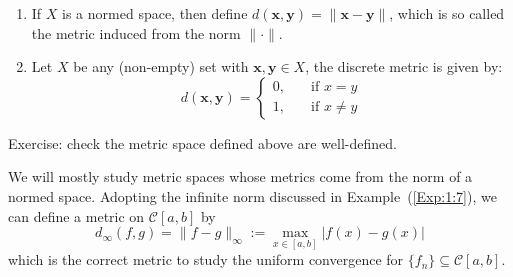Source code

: \begin{example}
\begin{enumerate}
\item
If $X$ is a normed space, then define $d(\bm x,\bm y)=\|\bm x-\bm y\|$, which is so called the metric induced from the norm $\|\cdot\|$.
\item
Let $X$ be any (non-empty) set with $\bm x,\bm y\in X$, the discrete metric is given by:
\[
d(\bm x,\bm y)=\left\{
\begin{aligned}
0,&\quad\mbox{if }x=y\\
1,&\quad\mbox{if }x\ne y
\end{aligned}
\right.
\]
\end{enumerate}
Exercise: check the metric space defined above are well-defined.
\end{example}
\begin{remark}
We will mostly study metric spaces whose metrics come from the norm of a normed space.
Adopting the infinite norm discussed in Example~(\ref{Exp:1:7}), we can define a metric on $\mathcal{C}[a,b]$ by
\[
d_\infty(f,g)=\|f-g\|_\infty:=\max_{x\in[a,b]}|f(x)-g(x)|
\]
which is the correct metric to study the uniform convergence for $\{f_n\}\subseteq\mathcal{C}[a,b]$.
\end{remark}

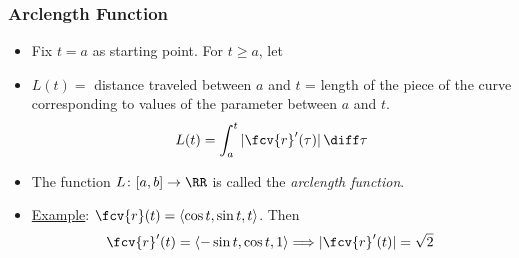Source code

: \begin{frame}
\frametitle{Arclength Function}
\begin{itemize}
\item Fix $t=a$ as starting point. For $t \geqslant a$, let
\item $L(t) = $ distance traveled between $a$ and $t$ = length of the piece of the curve corresponding to values of the parameter between $a$ and $t$.
\[
L(t) =  \int_{a}^t |\fcv{r}'(\tau)| \, \diff \tau 
\]
\item<2-> The function $L\colon [a,b]\to \RR$ is called the \emph{arclength function}.
\item<3-> \underline{Example}: $\fcv{r}(t) = \langle \cos{t}, \sin{t}, t\rangle$. Then
\[\fcv{r}'(t) = \langle -\sin{t}, \cos{t}, 1 \rangle
\Longrightarrow |\fcv{r}'(t)| = \sqrt{2}\; 
\]
\end{itemize}

\end{frame}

==*==

=== WORK ITEM ===
An exact reproduction of the data above is required, with every picture removed.

=== RESPONSE TO THIS TASK ===
Source code

: \begin{example}
\begin{enumerate}
\item
If $X$ is a normed space, then define $d(\bm x,\bm y)=\|\bm x-\bm y\|$, which is so called the metric induced from the norm $\|\cdot\|$.
\item
Let $X$ be any (non-empty) set with $\bm x,\bm y\in X$, the discrete metric is given by:
\[
d(\bm x,\bm y)=\left\{
\begin{aligned}
0,&\quad\mbox{if }x=y\\
1,&\quad\mbox{if }x\ne y
\end{aligned}
\right.
\]
\end{enumerate}
Exercise: check the metric space defined above are well-defined.
\end{example}
\begin{remark}
We will mostly study metric spaces whose metrics come from the norm of a normed space.
Adopting the infinite norm discussed in Example~(\ref{Exp:1:7}), we can define a metric on $\mathcal{C}[a,b]$ by
\[
d_\infty(f,g)=\|f-g\|_\infty:=\max_{x\in[a,b]}|f(x)-g(x)|
\]
which is the correct metric to study the uniform convergence for $\{f_n\}\subseteq\mathcal{C}[a,b]$.
\end{remark}

Source code

: \begin{frame}
\frametitle{Arclength Function}
\begin{itemize}
\item Fix $t=a$ as starting point. For $t \geqslant a$, let
\item $L(t) = $ distance traveled between $a$ and $t$ = length of the piece of the curve corresponding to values of the parameter between $a$ and $t$.
\[
L(t) =  \int_{a}^t |\fcv{r}'(\tau)| \, \diff \tau 
\]
\item<2-> The function $L\colon [a,b]\to \RR$ is called the \emph{arclength function}.
\item<3-> \underline{Example}: $\fcv{r}(t) = \langle \cos{t}, \sin{t}, t\rangle$. Then
\[\fcv{r}'(t) = \langle -\sin{t}, \cos{t}, 1 \rangle
\Longrightarrow |\fcv{r}'(t)| = \sqrt{2}\; 
\]
\end{itemize}

\end{frame}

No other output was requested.